Saturday, 18 September 2021 19:08

Aya






AYA

Australia, 1990, 95 minutes. Colour.
Eri Ishida, Nicholas Eadie, Chris Haywood, Tim Robertson, Julie Forsyth.
Directed by Solrun Hoaas.

Aya is a film about a young Japanese war bride. She migrates to Victoria during the 1950s. Her husband is sympathetic, although he finds it hard to deal with his ocker presuppositions, especially in relating to an Asian woman, her customs and manners. She befriends an older man, Mac, who is more sympathetic to Japanese culture.

The film offers episodes over a period of twenty years. Aya marries, works with her husband, bears him a son, Ken. She works in a restaurant, has an affair, finally leaves her husband.

Eri Ishida gives a fine performance as Aya, tracing her life and experiences over the twenty years. Nicholas Eadie is strong as her husband, Chris Haywood as her friend.

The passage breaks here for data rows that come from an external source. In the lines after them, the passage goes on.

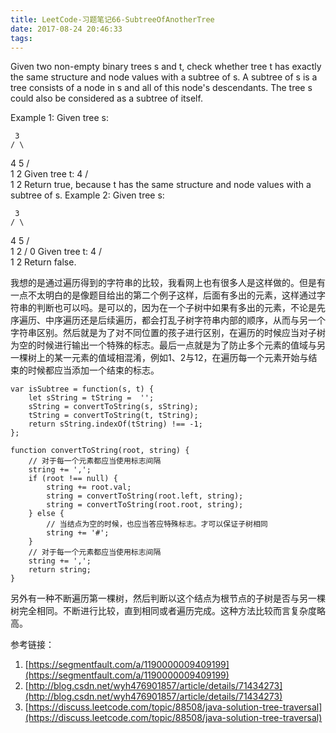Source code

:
 ```yaml
---
title: LeetCode-习题笔记66-SubtreeOfAnotherTree
date: 2017-08-24 20:46:33
tags:
---
```



Given two non-empty binary trees s and t, check whether tree t has exactly the same structure and node values with a subtree of s. A subtree of s is a tree consists of a node in s and all of this node's descendants. The tree s could also be considered as a subtree of itself.

Example 1:
Given tree s:

     3
    / \
   4   5
  / \
 1   2
Given tree t:
   4 
  / \
 1   2
Return true, because t has the same structure and node values with a subtree of s.
Example 2:
Given tree s:

     3
    / \
   4   5
  / \
 1   2
    /
   0
Given tree t:
   4
  / \
 1   2
Return false.

我想的是通过遍历得到的字符串的比较，我看网上也有很多人是这样做的。但是有一点不太明白的是像题目给出的第二个例子这样，后面有多出的元素，这样通过字符串的判断也可以吗。是可以的，因为在一个子树中如果有多出的元素，不论是先序遍历、中序遍历还是后续遍历，都会打乱子树字符串内部的顺序，从而与另一个字符串区别。然后就是为了对不同位置的孩子进行区别，在遍历的时候应当对子树为空的时候进行输出一个特殊的标志。最后一点就是为了防止多个元素的值域与另一棵树上的某一元素的值域相混淆，例如1、2与12，在遍历每一个元素开始与结束的时候都应当添加一个结束的标志。


	var isSubtree = function(s, t) {
	    let sString = tString =  '';
	    sString = convertToString(s, sString);
	    tString = convertToString(t, tString);
	    return sString.indexOf(tString) !== -1;
	};
	
	function convertToString(root, string) {
	    // 对于每一个元素都应当使用标志间隔
	    string += ',';
	    if (root !== null) {
	        string += root.val;
	        string = convertToString(root.left, string);
	        string = convertToString(root.root, string);
	    } else {
	        // 当结点为空的时候，也应当答应特殊标志。才可以保证子树相同
	        string += '#';
	    }
	    // 对于每一个元素都应当使用标志间隔
	    string += ',';
	    return string;
	}

另外有一种不断遍历第一棵树，然后判断以这个结点为根节点的子树是否与另一棵树完全相同。不断进行比较，直到相同或者遍历完成。这种方法比较而言复杂度略高。





参考链接： 

1. [https://segmentfault.com/a/1190000009409199](https://segmentfault.com/a/1190000009409199)
2. [http://blog.csdn.net/wyh476901857/article/details/71434273](http://blog.csdn.net/wyh476901857/article/details/71434273)
3. [https://discuss.leetcode.com/topic/88508/java-solution-tree-traversal](https://discuss.leetcode.com/topic/88508/java-solution-tree-traversal)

In the later part of the film, Aya relies on her son, whom his father did not want to be bilingual, to relish the Japanese traditions that were part of her personality.

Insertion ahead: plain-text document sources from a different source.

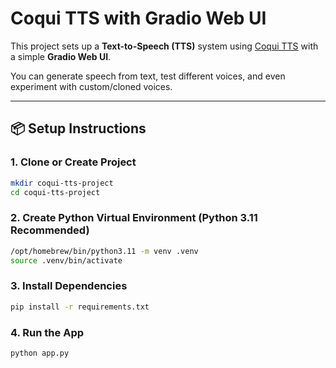 # Coqui TTS with Gradio Web UI

This project sets up a **Text-to-Speech (TTS)** system using [Coqui TTS](https://github.com/coqui-ai/TTS) with a simple **Gradio Web UI**.

You can generate speech from text, test different voices, and even experiment with custom/cloned voices.

---

## 📦 Setup Instructions

### 1. Clone or Create Project

```bash
mkdir coqui-tts-project
cd coqui-tts-project
```

### 2. Create Python Virtual Environment (Python 3.11 Recommended)

```bash
/opt/homebrew/bin/python3.11 -m venv .venv
source .venv/bin/activate
```

### 3. Install Dependencies

```bash
pip install -r requirements.txt
```

### 4. Run the App

```bash
python app.py
```
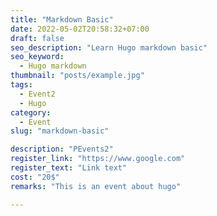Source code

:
```yaml
---
title: "Markdown Basic"
date: 2022-05-02T20:58:32+07:00
draft: false
seo_description: "Learn Hugo markdown basic"
seo_keyword:
  - Hugo markdown
thumbnail: "posts/example.jpg"
tags:
  - Event2
  - Hugo
category:
  - Event
slug: "markdown-basic"

description: "PEvents2"
register_link: "https://www.google.com"
register_text: "Link text"
cost: "20$"
remarks: "This is an event about hugo"

---
```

The film was written by Solrun Hoaas, who lived some years in Japan, came to Australia and taught, doing a doctoral thesis in Asian studies, and began to make films. She died in 2009.

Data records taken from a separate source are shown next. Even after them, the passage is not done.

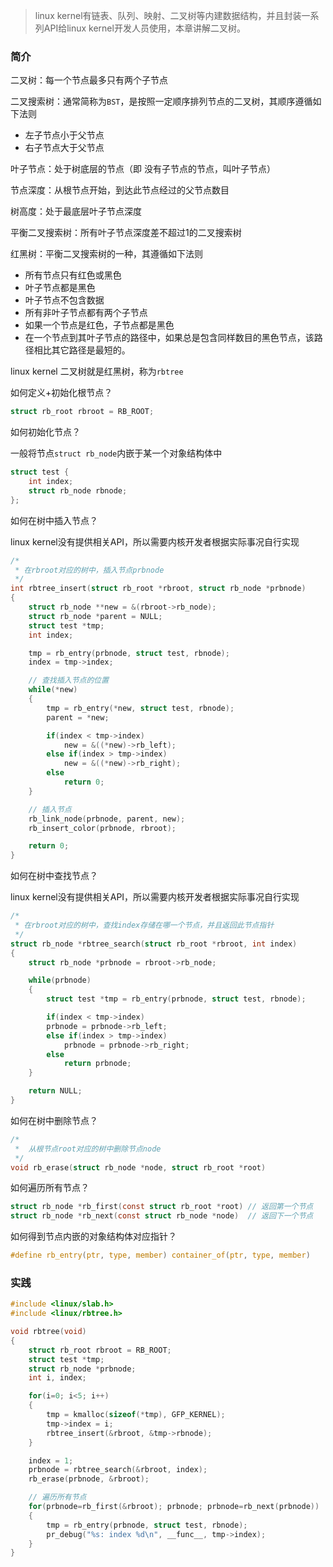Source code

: > linux kernel有链表、队列、映射、二叉树等内建数据结构，并且封装一系列API给linux kernel开发人员使用，本章讲解二叉树。

### 简介

二叉树：每一个节点最多只有两个子节点

二叉搜索树：通常简称为`BST`，是按照一定顺序排列节点的二叉树，其顺序遵循如下法则

* 左子节点小于父节点
* 右子节点大于父节点

叶子节点：处于树底层的节点（即 没有子节点的节点，叫叶子节点）

节点深度：从根节点开始，到达此节点经过的父节点数目

树高度：处于最底层叶子节点深度

平衡二叉搜索树：所有叶子节点深度差不超过1的二叉搜索树



红黑树：平衡二叉搜索树的一种，其遵循如下法则

* 所有节点只有红色或黑色
* 叶子节点都是黑色
* 叶子节点不包含数据
* 所有非叶子节点都有两个子节点
* 如果一个节点是红色，子节点都是黑色
* 在一个节点到其叶子节点的路径中，如果总是包含同样数目的黑色节点，该路径相比其它路径是最短的。



linux kernel 二叉树就是红黑树，称为`rbtree`

如何定义+初始化根节点？

```c
struct rb_root rbroot = RB_ROOT;
```

如何初始化节点？

一般将节点`struct rb_node`内嵌于某一个对象结构体中

```c
struct test {
	int index;
	struct rb_node rbnode;
};
```

如何在树中插入节点？

linux kernel没有提供相关API，所以需要内核开发者根据实际事况自行实现

```c
/*
 * 在rbroot对应的树中，插入节点prbnode
 */
int rbtree_insert(struct rb_root *rbroot, struct rb_node *prbnode)
{
    struct rb_node **new = &(rbroot->rb_node);
    struct rb_node *parent = NULL;
    struct test *tmp;
    int index;

    tmp = rb_entry(prbnode, struct test, rbnode);
    index = tmp->index;

    // 查找插入节点的位置
    while(*new)
    {
        tmp = rb_entry(*new, struct test, rbnode);
        parent = *new;

        if(index < tmp->index)
            new = &((*new)->rb_left);
        else if(index > tmp->index)
            new = &((*new)->rb_right);
        else
            return 0;
    }

    // 插入节点
    rb_link_node(prbnode, parent, new);
    rb_insert_color(prbnode, rbroot);

    return 0;
}
```

如何在树中查找节点？

linux kernel没有提供相关API，所以需要内核开发者根据实际事况自行实现

```c
/*
 * 在rbroot对应的树中，查找index存储在哪一个节点，并且返回此节点指针
 */
struct rb_node *rbtree_search(struct rb_root *rbroot, int index)
{
    struct rb_node *prbnode = rbroot->rb_node;

    while(prbnode)
    {
        struct test *tmp = rb_entry(prbnode, struct test, rbnode);

        if(index < tmp->index)
        prbnode = prbnode->rb_left;
        else if(index > tmp->index)
            prbnode = prbnode->rb_right;
        else
            return prbnode;
    }

    return NULL;
}
```

如何在树中删除节点？

```c
/*
 *  从根节点root对应的树中删除节点node
 */
void rb_erase(struct rb_node *node, struct rb_root *root)
```

如何遍历所有节点？

```c
struct rb_node *rb_first(const struct rb_root *root) // 返回第一个节点
struct rb_node *rb_next(const struct rb_node *node)  // 返回下一个节点
```

如何得到节点内嵌的对象结构体对应指针？

```c
#define	rb_entry(ptr, type, member) container_of(ptr, type, member)
```

### 实践

```c
#include <linux/slab.h>
#include <linux/rbtree.h>

void rbtree(void)
{
    struct rb_root rbroot = RB_ROOT;
    struct test *tmp;
    struct rb_node *prbnode;
    int i, index;

    for(i=0; i<5; i++)
    {
        tmp = kmalloc(sizeof(*tmp), GFP_KERNEL);
        tmp->index = i;
        rbtree_insert(&rbroot, &tmp->rbnode);
    }

    index = 1;
    prbnode = rbtree_search(&rbroot, index);
    rb_erase(prbnode, &rbroot);

    // 遍历所有节点
    for(prbnode=rb_first(&rbroot); prbnode; prbnode=rb_next(prbnode))
    {
        tmp = rb_entry(prbnode, struct test, rbnode);
        pr_debug("%s: index %d\n", __func__, tmp->index);
    }
}
```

1. A film about Australia and Australian sensitivities? Japanese (**?Japan?) and Japanese sensibilities? A film about women?

2. The Victorian and Melbourne settings, the period? The musical score, the songs? The evocation of both Australia and Japan?

3. The structure of the screenplay, the time span, the creation of the period, the linkings? The episodes? Action off screen? Action in crises? The audience given enough on screen to understand Aya, her character, the issues? The audience having to supply?

4. The portrait of Aya, subjective, memories? The photos, the letters, the voice-over? Her experience, coming to Australia, her age? A woman from Japan? Women in Australia? Her love for her husband, the quality of the marriage? Her isolation, wandering the beach, going to the fair, the Japanese tea ceremony, the Ford? People welcoming her? The sexual relationship? Mac as a friend? Ken and his birth?

5. The director’s perception of women’s experience, Japan and culture, isolation and the prospect of never returning to Japan, food, customs, language? Barry and his wife? Managing? Cheerful?

6. Aya and her relationships, ordinary, tense? The accident and the aftermath? The alienation? The possibilities for her, the jobs? The effect on her? Her son? The sense of being alone? Her work as a translator? Hobart, the violence, yet managing?

7. Mac, his character, his friendship? The restaurant and the young man? The issue of abortion? Mac’s friend? The effect on her life?

8. The portrait of Frank, the Australian background, in love with Aya, the marriage, his showing Australian prejudice, the issue of language? Tina and the marriage?

9. Mac and his life, friends, work, the government, meals, the abortion? Hobart? The friendship? The end?

10. Barry, his wife, success – and the pay envelope?

11. Ken, his childhood, growing up, his relationship with his father, with his mother, helping his mother?

12. The effect of life over the twenty years on Aya? Where she stood at the end of the film?

13. The film as an opportunity for audiences to understand Asians in Australia? The meeting of cultures? The war history? The need for Australian openness, drawing on Australian traditions but learning about other traditions?